(Stored dataset items)
▶

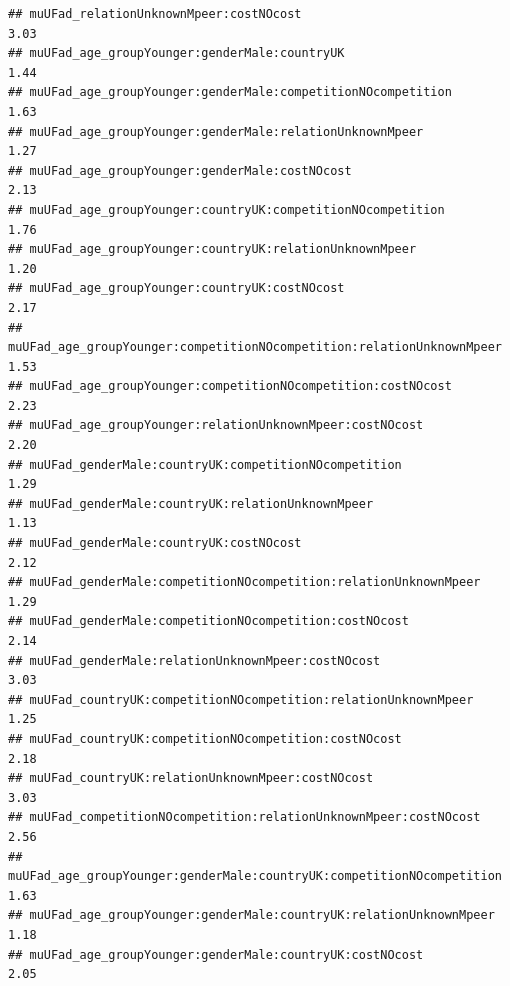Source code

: \documentclass[
]{article}
\begin{document}
\begin{verbatim}
## muUFad_relationUnknownMpeer:costNOcost                                                                 3.03
## muUFad_age_groupYounger:genderMale:countryUK                                                           1.44
## muUFad_age_groupYounger:genderMale:competitionNOcompetition                                            1.63
## muUFad_age_groupYounger:genderMale:relationUnknownMpeer                                                1.27
## muUFad_age_groupYounger:genderMale:costNOcost                                                          2.13
## muUFad_age_groupYounger:countryUK:competitionNOcompetition                                             1.76
## muUFad_age_groupYounger:countryUK:relationUnknownMpeer                                                 1.20
## muUFad_age_groupYounger:countryUK:costNOcost                                                           2.17
## muUFad_age_groupYounger:competitionNOcompetition:relationUnknownMpeer                                  1.53
## muUFad_age_groupYounger:competitionNOcompetition:costNOcost                                            2.23
## muUFad_age_groupYounger:relationUnknownMpeer:costNOcost                                                2.20
## muUFad_genderMale:countryUK:competitionNOcompetition                                                   1.29
## muUFad_genderMale:countryUK:relationUnknownMpeer                                                       1.13
## muUFad_genderMale:countryUK:costNOcost                                                                 2.12
## muUFad_genderMale:competitionNOcompetition:relationUnknownMpeer                                        1.29
## muUFad_genderMale:competitionNOcompetition:costNOcost                                                  2.14
## muUFad_genderMale:relationUnknownMpeer:costNOcost                                                      3.03
## muUFad_countryUK:competitionNOcompetition:relationUnknownMpeer                                         1.25
## muUFad_countryUK:competitionNOcompetition:costNOcost                                                   2.18
## muUFad_countryUK:relationUnknownMpeer:costNOcost                                                       3.03
## muUFad_competitionNOcompetition:relationUnknownMpeer:costNOcost                                        2.56
## muUFad_age_groupYounger:genderMale:countryUK:competitionNOcompetition                                  1.63
## muUFad_age_groupYounger:genderMale:countryUK:relationUnknownMpeer                                      1.18
## muUFad_age_groupYounger:genderMale:countryUK:costNOcost                                                2.05

\end{verbatim}
\end{document}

◀

What this task involves
When you copy the entries above, reproduce each line exactly and leave out any pictures.

Solution to this exercise
Source code

: \documentclass[
]{article}
\begin{document}
\begin{verbatim}
## muUFad_relationUnknownMpeer:costNOcost                                                                 3.03
## muUFad_age_groupYounger:genderMale:countryUK                                                           1.44
## muUFad_age_groupYounger:genderMale:competitionNOcompetition                                            1.63
## muUFad_age_groupYounger:genderMale:relationUnknownMpeer                                                1.27
## muUFad_age_groupYounger:genderMale:costNOcost                                                          2.13
## muUFad_age_groupYounger:countryUK:competitionNOcompetition                                             1.76
## muUFad_age_groupYounger:countryUK:relationUnknownMpeer                                                 1.20
## muUFad_age_groupYounger:countryUK:costNOcost                                                           2.17
## muUFad_age_groupYounger:competitionNOcompetition:relationUnknownMpeer                                  1.53
## muUFad_age_groupYounger:competitionNOcompetition:costNOcost                                            2.23
## muUFad_age_groupYounger:relationUnknownMpeer:costNOcost                                                2.20
## muUFad_genderMale:countryUK:competitionNOcompetition                                                   1.29
## muUFad_genderMale:countryUK:relationUnknownMpeer                                                       1.13
## muUFad_genderMale:countryUK:costNOcost                                                                 2.12
## muUFad_genderMale:competitionNOcompetition:relationUnknownMpeer                                        1.29
## muUFad_genderMale:competitionNOcompetition:costNOcost                                                  2.14
## muUFad_genderMale:relationUnknownMpeer:costNOcost                                                      3.03
## muUFad_countryUK:competitionNOcompetition:relationUnknownMpeer                                         1.25
## muUFad_countryUK:competitionNOcompetition:costNOcost                                                   2.18
## muUFad_countryUK:relationUnknownMpeer:costNOcost                                                       3.03
## muUFad_competitionNOcompetition:relationUnknownMpeer:costNOcost                                        2.56
## muUFad_age_groupYounger:genderMale:countryUK:competitionNOcompetition                                  1.63
## muUFad_age_groupYounger:genderMale:countryUK:relationUnknownMpeer                                      1.18
## muUFad_age_groupYounger:genderMale:countryUK:costNOcost                                                2.05

\end{verbatim}
\end{document}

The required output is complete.